Cy’s studies have found that:

  • 32% are due to ego-driven distortions of realities caused by our tendency to respond emotionally to everything we think, which lead to venting, judging, score-keeping, gossiping, and tattling. In fact, we’ve gotten so good at venting that even if we’re not venting out loud, we’re venting anonymously through surveys.
  • 23% are due to lack of accountability, leading us to blame others, or challenging circumstances, rather than reflect on the part that we play in a situation.
  • 13 – 14% is the result of resisting change and withholding buy-in for account for 13% and 14%, respectively, of workplace drama.
  • 8% is caused by practices that try to foster engagement without accountability, which leads to entitlement. So no matter what an organization gives its people, they just want more.
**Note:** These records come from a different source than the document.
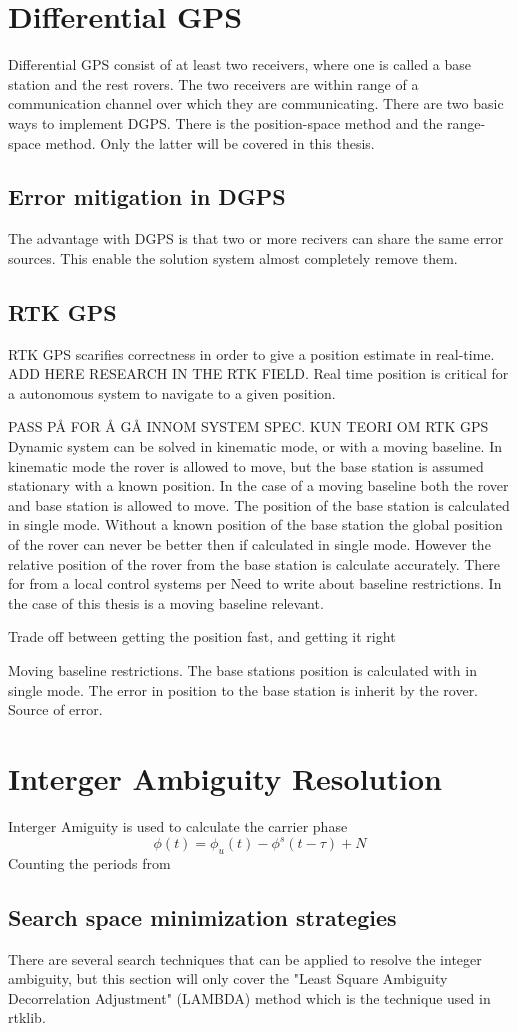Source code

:\section{Differential GPS}
Differential GPS consist of at least two receivers, where one is called a base station and the rest rovers. The two receivers are within range of a communication channel over which they are communicating. There are two basic ways to implement DGPS. There is the position-space method and the range-space method. Only the latter will be covered in this thesis.
\subsection{Error mitigation in DGPS}
The advantage with DGPS is that two or more recivers can share the same error sources. This enable the solution system almost completely remove them.


\subsection{RTK GPS}
RTK GPS scarifies correctness in order to give a position estimate in real-time. ADD HERE RESEARCH IN THE RTK FIELD. Real time position is critical for a autonomous system to navigate to a given position. 


PASS PÅ FOR Å GÅ INNOM SYSTEM SPEC. KUN TEORI OM RTK GPS
Dynamic system can be solved in kinematic mode, or with a moving baseline. In kinematic mode the rover is allowed to move, but the base station is assumed stationary with a known position. In the case of a moving baseline both the rover and base station is allowed to move. The position of the base station is calculated in single mode. Without a known position of the base station the global position of the rover can never be better then if calculated in single mode. However the relative position of the rover from the base station is calculate accurately. There for from a local control systems per
Need to write about baseline restrictions. In the case of this thesis is a moving baseline relevant.

Trade off between getting the position fast, and getting it right 

Moving baseline restrictions. The base stations position is calculated with in single mode. The error in position to the base station is inherit by the rover. Source of error.
\section{Interger Ambiguity Resolution}
Interger Amiguity is used to calculate the carrier phase
\begin{equation}
\phi(t) = \phi_u(t)-\phi^s(t-\tau)+N
\end{equation}
Counting the periods from 
\subsection{Search space minimization strategies}
There are several search techniques that can be applied to resolve the integer ambiguity, but this section will only cover the "Least Square Ambiguity Decorrelation Adjustment" (LAMBDA) method which is the technique used in rtklib.


\cleardoublepage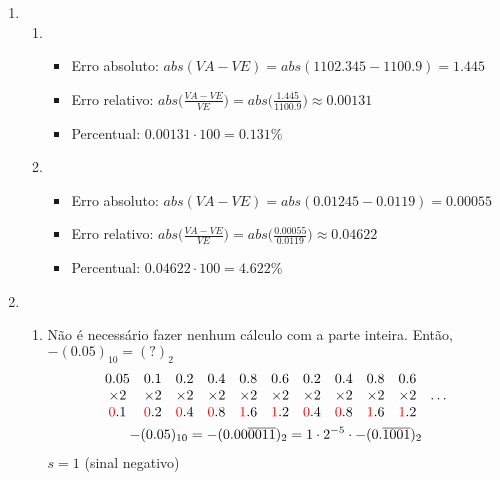 \documentclass{article}
\newcommand\redn[1]{\textcolor{red}{#1}}
\newenvironment{arabenum}{
    \begin{enumerate}[label=\textbf{\arabic*})]
}{
    \end{enumerate}
}
\newenvironment{alphenum}{
    \begin{enumerate}[label=(\alph*)]
}{
    \end{enumerate}
}
\begin{document}
\begin{arabenum}
\item \begin{alphenum}

\item \begin{itemize}

\item Erro absoluto: $abs(VA - VE) = abs(1102.345 - 1100.9)
= \boldsymbol{1.445}$

\item Erro relativo: $abs\big(\frac{VA - VE}{VE}\big)
= abs\big(\frac{1.445}{1100.9}\big) \approx \boldsymbol{0.00131}$

\item Percentual: $0.00131 \cdot 100 = \boldsymbol{0.131\%}$

\end{itemize}

\item \begin{itemize}

\item Erro absoluto: $abs(VA - VE) = abs(0.01245 - 0.0119)
= \boldsymbol{0.00055}$

\item Erro relativo: $abs\big(\frac{VA - VE}{VE}\big)
= abs\big(\frac{0.00055}{0.0119}\big) \approx \boldsymbol{0.04622}$

\item Percentual: $0.04622 \cdot 100 = \boldsymbol{4.622\%}$

\end{itemize}

\end{alphenum}

\item \begin{alphenum}

\item Não é necessário fazer nenhum cálculo com a parte inteira. Então,
$-(0.05)_{10} = (?)_2$
\begin{gather*}
\begin{array}{*{11}c}
0.05 & 0.1 & 0.2 & 0.4 & 0.8 & 0.6 & 0.2 & 0.4 & 0.8 & 0.6 & \\
\times 2 & \times 2 & \times 2 & \times 2 & \times 2 & \times 2 & \times 2 &
\times 2 & \times 2 & \times 2 & \dots \\
\redn{0}.1 & \redn{0}.2 & \redn{0}.4 & \redn{0}.8 & \redn{1}.6 & \redn{1}.2 &
\redn{0}.4 & \redn{0}.8 & \redn{1}.6 & \redn{1}.2 &
\end{array} \\
-(0.05)_{10} = -(0.00\overline{0011})_2 =
1 \cdot 2^{-5} \cdot -(0.\overline{1001})_2
\end{gather*}
$s = 1$ (sinal negativo)


\end{alphenum}
\end{arabenum}
\end{document}
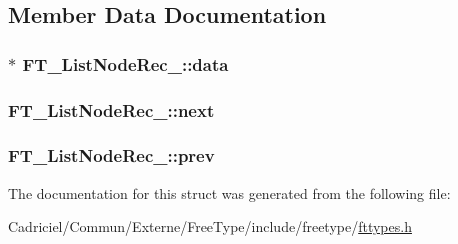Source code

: \subsection{Member Data Documentation}
\hypertarget{struct_f_t___list_node_rec___ab0202be88f722442a4bec9aeb5f6418f}{
\subsubsection[{data}]{$\ast$ F\-T\-\_\-\-List\-Node\-Rec\-\_\-\-::data}}\label{struct_f_t___list_node_rec___ab0202be88f722442a4bec9aeb5f6418f}
\hypertarget{struct_f_t___list_node_rec___a8275962fa8c92b77435cb4fa76251f39}{
\subsubsection[{next}]{ F\-T\-\_\-\-List\-Node\-Rec\-\_\-\-::next}}\label{struct_f_t___list_node_rec___a8275962fa8c92b77435cb4fa76251f39}
\hypertarget{struct_f_t___list_node_rec___a41c77950e6940b1b98e04709b705c046}{
\subsubsection[{prev}]{ F\-T\-\_\-\-List\-Node\-Rec\-\_\-\-::prev}}\label{struct_f_t___list_node_rec___a41c77950e6940b1b98e04709b705c046}


The documentation for this struct was generated from the following file\-:\begin{DoxyCompactItemize}
\item 
Cadriciel/\-Commun/\-Externe/\-Free\-Type/include/freetype/\hyperlink{fttypes_8h}{fttypes.\-h}\end{DoxyCompactItemize}
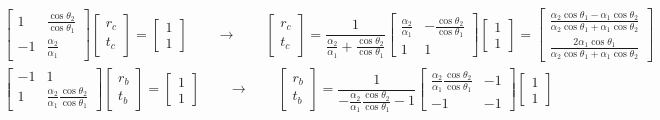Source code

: \documentclass[letterpaper,10pt,english]{jupyterBook}
\begin{document}
\sphinxAtStartPar
{} 
\begin{equation*}
\begin{split}
\begin{bmatrix} 1 & \frac{\cos \theta_2}{\cos \theta_1} \\ -1 & \frac{\alpha_2}{\alpha_1} \end{bmatrix}
 \begin{bmatrix} r_c \\ t_c \end{bmatrix} = \begin{bmatrix} 1 \\ 1 \end{bmatrix}
\qquad \rightarrow \qquad
\begin{bmatrix} r_c \\ t_c \end{bmatrix} = \dfrac{1}{\frac{\alpha_2}{\alpha_1} + \frac{\cos \theta_2}{\cos \theta_1}} \begin{bmatrix} \frac{\alpha_2}{\alpha_1} & - \frac{\cos \theta_2}{\cos \theta_1} \\ 1 & 1  \end{bmatrix} \begin{bmatrix} 1 \\ 1 \end{bmatrix}
= \begin{bmatrix} \frac{\alpha_2 \cos \theta_1 - \alpha_1 \cos \theta_2}{\alpha_2 \cos \theta_1 + \alpha_1 \cos \theta_2} \\ \frac{2 \alpha_1 \cos \theta_1}{\alpha_2 \cos \theta_1 + \alpha_1 \cos \theta_2} \end{bmatrix}
\end{split}
\end{equation*}\begin{equation*}
\begin{split}
\begin{bmatrix} -1 & 1 \\ 1 & \frac{\alpha_2}{\alpha_1} \frac{\cos \theta_2}{\cos \theta_1} \end{bmatrix}
 \begin{bmatrix} r_b \\ t_b \end{bmatrix} = \begin{bmatrix} 1 \\ 1 \end{bmatrix}
\qquad \rightarrow \qquad
\begin{bmatrix} r_b \\ t_b \end{bmatrix} = \dfrac{1}{-\frac{\alpha_2}{\alpha_1} \frac{\cos \theta_2}{\cos \theta_1} - 1} \begin{bmatrix}  \frac{\alpha_2}{\alpha_1} \frac{\cos \theta_2}{\cos \theta_1} & -1 \\ -1 & -1  \end{bmatrix} \begin{bmatrix} 1 \\ 1 \end{bmatrix}

\end{split}
\end{equation*}
\end{document}
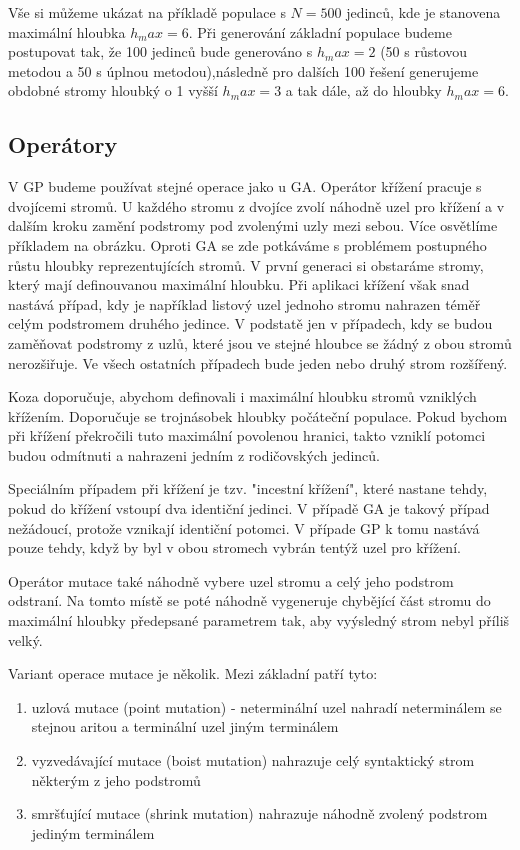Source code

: \documentclass[bc,male,java,dept460]{diploma}		%
\begin{document}
Vše si můžeme ukázat na příkladě populace s $N=500$ jedinců, kde je stanovena maximální hloubka $h_max=6$. Při generování základní populace budeme postupovat tak, že 100 jedinců bude generováno s $h_max=2$ (50 s růstovou metodou a 50 s úplnou metodou),následně pro dalších 100 řešení generujeme obdobné stromy hloubký o 1 vyšší $h_max=3$ a tak dále, až do hloubky $h_max=6$.

\subsection{Operátory}
V GP budeme používat stejné operace jako u GA. Operátor křížení pracuje s dvojícemi stromů. U každého stromu z dvojíce zvolí náhodně uzel pro křížení a v dalším kroku zamění podstromy pod zvolenými uzly mezi sebou. Více osvětlíme příkladem na obrázku. Oproti GA se zde potkáváme s problémem postupného růstu hloubky reprezentujících stromů. V první generaci si obstaráme stromy, který mají definouvanou maximální hloubku. Při aplikaci křížení však snad nastává případ, kdy je například listový uzel jednoho stromu nahrazen téměř celým podstromem druhého jedince. V podstatě jen v případech, kdy se budou zaměňovat podstromy z uzlů, které jsou ve stejné hloubce se žádný z obou stromů nerozšiřuje. Ve všech ostatních případech bude jeden nebo druhý strom rozšířený.

Koza doporučuje, abychom definovali i maximální hloubku stromů vzniklých křížením. Doporučuje se trojnásobek hloubky počáteční populace. Pokud bychom při křížení překročili tuto maximální povolenou hranici, takto vzniklí potomci budou odmítnuti a nahrazeni jedním z rodičovských jedinců.


Speciálním případem při křížení je tzv. "incestní křížení", které nastane tehdy, pokud do křížení vstoupí dva identiční jedinci. V případě GA je takový případ nežádoucí, protože vznikají identiční potomci. V případe GP k tomu nastává pouze tehdy, když by byl v obou stromech vybrán tentýž uzel pro křížení.

Operátor mutace také náhodně vybere uzel stromu a celý jeho podstrom odstraní. Na tomto místě se poté náhodně vygeneruje chybějící část stromu do maximální hloubky předepsané parametrem tak, aby vyýsledný strom nebyl příliš velký. 

Variant operace mutace je několik. Mezi základní patří tyto:
\begin{enumerate}
\item uzlová mutace (point mutation) - neterminální uzel nahradí neterminálem se stejnou aritou a terminální uzel jiným terminálem
\item vyzvedávající mutace (boist mutation) nahrazuje celý syntaktický strom některým z jeho podstromů
\item smršťující mutace (shrink mutation) nahrazuje náhodně zvolený podstrom jediným terminálem
\end{enumerate}
\end{document}
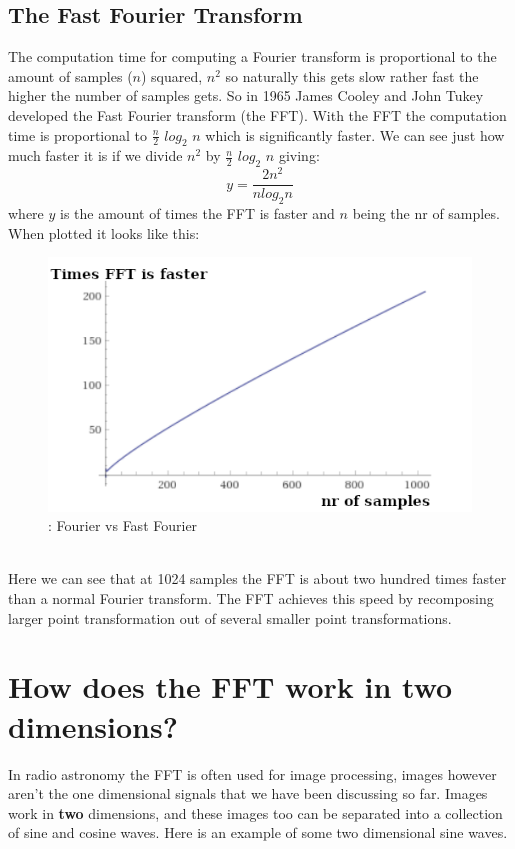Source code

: \documentclass[11pt, A4, oneside]{article}
\begin{document}
\subsection{The Fast Fourier Transform}
The computation time for computing a Fourier transform is proportional to the amount of samples (\(n\)) squared, \(n^2\) so naturally this gets slow rather fast the higher the number of samples gets. So in 1965 James Cooley and John Tukey developed the Fast Fourier transform (the FFT). With the FFT the computation time is proportional to \(\frac{n}{2}\) \(log_{2}\) \(n\) \cite{Sig} which is significantly faster.
We can see just how much faster it is if we divide \(n^2\) by \(\frac{n}{2}\) \(log_{2}\) \(n\) giving: \[y = \frac{2 n^2}{n log_{2} n}\] where \(y\) is the amount of times the FFT is faster and \(n\) being the nr of samples. When plotted it looks like this:
\begin{figure}[!ht]
	\centering
	\includegraphics[width=\linewidth]{fft_tegen_ft}
	\caption{: Fourier vs Fast Fourier}
	\label{fourier_vs_fft}
\end{figure}\\
Here we can see that at 1024 samples the FFT is about two hundred times faster than a normal Fourier transform.
The FFT achieves this speed by recomposing larger point transformation out of several smaller point transformations. 

\section{How does the FFT work in two dimensions?} 
In radio astronomy the FFT is often used for image processing, images however aren't the one dimensional signals that we have been discussing so far. Images work in \textbf{two} dimensions, and these images too can be separated into a collection of sine and cosine waves. Here is an example of some two dimensional sine waves. 
\end{document}
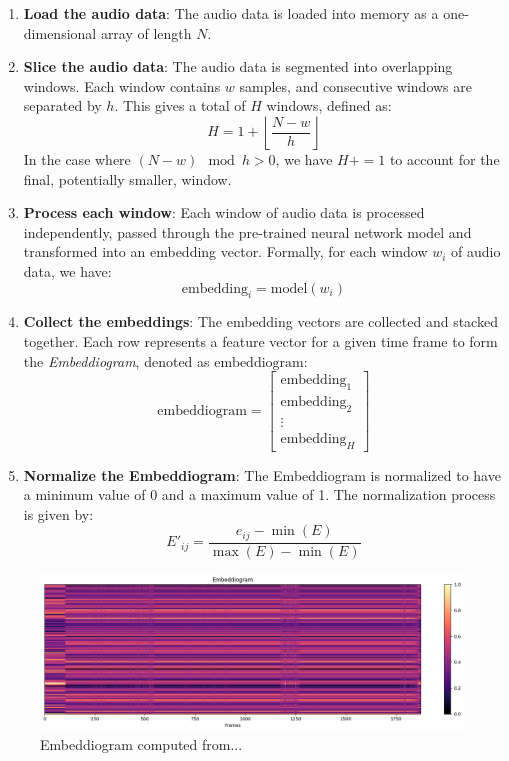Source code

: \begin{enumerate}
\item \textbf{Load the audio data}: The audio data is loaded into memory as a one-dimensional array of length $N$.

\item \textbf{Slice the audio data}: The audio data is segmented into overlapping windows. Each window contains $w$ samples, and consecutive windows are separated by $h$. This gives a total of $H$ windows, defined as:
\begin{equation}
H = 1 + \left\lfloor \frac{N - w}{h} \right\rfloor
\end{equation}
In the case where $\left( N - w \right) \mod h > 0$, we have $H += 1$ to account for the final, potentially smaller, window.

\item \textbf{Process each window}: Each window of audio data is processed independently, passed through the pre-trained neural network model and transformed into an embedding vector. Formally, for each window $w_i$ of audio data, we have:
\begin{equation}
\text{embedding}_i = \text{model}(w_i)
\end{equation}

\item \textbf{Collect the embeddings}: The embedding vectors are collected and stacked together. Each row represents a feature vector for a given time frame to form the \textit{Embeddiogram}, denoted as $\text{embeddiogram}$:
\begin{equation}
\text{embeddiogram} = \begin{bmatrix} \text{embedding}_1 \\ \text{embedding}_2 \\ \vdots \\ \text{embedding}_H \end{bmatrix}
\end{equation}

\item \textbf{Normalize the Embeddiogram}: The Embeddiogram is normalized to have a minimum value of 0 and a maximum value of 1. The normalization process is given by:
\begin{equation}
E'_{ij} = \frac{e_{ij} - \min(E)}{\max(E) - \min(E)}
\end{equation}
\end{enumerate}

\begin{figure}
    \centering
    \includegraphics[width=\textwidth]{figures/images/embeddiogram_SALAMI_track_2.png}
    \caption[Embeddiogram]{Embeddiogram computed from...}
    \label{fig:embeddiogram}
\end{figure}


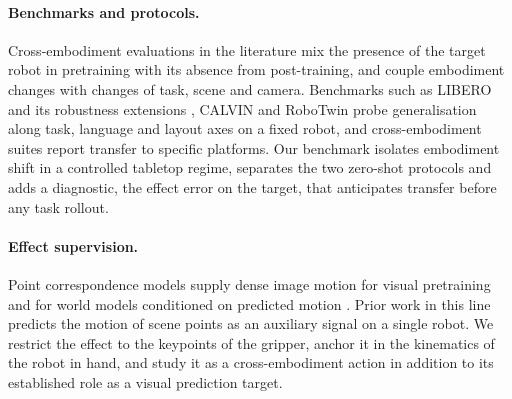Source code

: \paragraph{Benchmarks and protocols.}
Cross-embodiment evaluations in the literature mix the presence of the target robot in pretraining with its absence from post-training, and couple embodiment changes with changes of task, scene and camera. Benchmarks such as LIBERO and its robustness extensions \citep{liu2023libero, zhou2025liberopro, fei2025liberoplus, wang2026liberox}, CALVIN \citep{mees2021calvin} and RoboTwin \citep{chen2025robotwin2} probe generalisation along task, language and layout axes on a fixed robot, and cross-embodiment suites report transfer to specific platforms. Our benchmark isolates embodiment shift in a controlled tabletop regime, separates the two zero-shot protocols and adds a diagnostic, the effect error on the target, that anticipates transfer before any task rollout.

\paragraph{Effect supervision.}
Point correspondence models \citep{karaev2024cotracker3} supply dense image motion for visual pretraining and for world models conditioned on predicted motion \citep{nvidia2025cosmospredict25}. Prior work in this line predicts the motion of scene points as an auxiliary signal on a single robot. We restrict the effect to the keypoints of the gripper, anchor it in the kinematics of the robot in hand, and study it as a cross-embodiment action in addition to its established role as a visual prediction target.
“These dramas, and the resulting costs, can be avoided when we make an active commitment to move through the world more skillfully,” explained Cy.  “Unfortunately, however, traditional leadership tools and approaches that are taught and used in many workplaces are fueling, rather than defusing this drama.  But the role of a leader should be to eliminate emotional waste by teaching good mental processes.”

To minimize drama, Cy recommends leaders help their people to:

  • Question their stories – A great drama diffuser is self-reflection. Often people’s stories about things can be harsher than the reality, so they can be suffering from a self-imposed story, and not the actual reality.  Try asking, “What do I know for sure?” to help free the ego’s grip on the story.  It’s such a powerful question that it can change everything without changing anything.  When you get out of the grip of your story, you can find ways to meet your situation, and life becomes gentle again.
  • Focus on adding value – Focusing on finding ways to add value can prevent people from becoming stuck in the past and operating from their stories and judgments. Encouraging people to ask the questions “How can I help?” or “What did I do to help?” can instantly move them away from venting and into compassion, creating a willingness to move forward with a higher consciousness, and to do their best work.
  • Create inner safety – By learning the skills within yourself, psychological safety becomes portable. This means people can become less dependent on the behavior of others and the environment that they’re in. The reality is we are all imperfect and make mistakes. When you create your psychological safety through editing your story with grace, forgiveness of others, tolerance, mercy, the ability to make amends, and to come back together, you can carry your safety with you.  Rather than argue with reality, let other people off the hook, claim them as your best teachers, learn to operate even in that environment in higher consciousness, and then seek a different environment.  Stay, enjoy, and then leave in peace to go on to the next thing in life.

How can you use self-reflection and accountability to help shift emotional dramas at work?